* Given data
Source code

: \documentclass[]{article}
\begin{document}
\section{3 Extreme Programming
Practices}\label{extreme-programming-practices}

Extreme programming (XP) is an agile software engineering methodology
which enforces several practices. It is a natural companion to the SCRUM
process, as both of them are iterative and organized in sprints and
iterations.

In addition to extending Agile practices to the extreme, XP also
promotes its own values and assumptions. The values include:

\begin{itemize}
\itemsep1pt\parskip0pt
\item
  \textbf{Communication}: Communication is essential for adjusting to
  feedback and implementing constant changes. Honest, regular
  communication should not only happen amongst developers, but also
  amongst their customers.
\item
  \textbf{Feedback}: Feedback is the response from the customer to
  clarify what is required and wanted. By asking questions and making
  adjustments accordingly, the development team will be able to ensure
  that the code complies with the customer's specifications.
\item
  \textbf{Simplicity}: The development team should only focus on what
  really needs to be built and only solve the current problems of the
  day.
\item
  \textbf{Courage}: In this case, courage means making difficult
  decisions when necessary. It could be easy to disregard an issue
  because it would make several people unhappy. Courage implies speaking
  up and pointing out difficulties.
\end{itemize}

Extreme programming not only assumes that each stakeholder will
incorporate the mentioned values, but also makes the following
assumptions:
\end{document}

* Instructions to follow
Every line from the one containing "promotes its own" through the end of the material above should be retyped exactly; please include nothing else.

* Exercise response
promotes its own values and assumptions. The values include:

\begin{itemize}
\itemsep1pt\parskip0pt
\item
  \textbf{Communication}: Communication is essential for adjusting to
  feedback and implementing constant changes. Honest, regular
  communication should not only happen amongst developers, but also
  amongst their customers.
\item
  \textbf{Feedback}: Feedback is the response from the customer to
  clarify what is required and wanted. By asking questions and making
  adjustments accordingly, the development team will be able to ensure
  that the code complies with the customer's specifications.
\item
  \textbf{Simplicity}: The development team should only focus on what
  really needs to be built and only solve the current problems of the
  day.
\item
  \textbf{Courage}: In this case, courage means making difficult
  decisions when necessary. It could be easy to disregard an issue
  because it would make several people unhappy. Courage implies speaking
  up and pointing out difficulties.
\end{itemize}

Extreme programming not only assumes that each stakeholder will
incorporate the mentioned values, but also makes the following
assumptions:
\end{document}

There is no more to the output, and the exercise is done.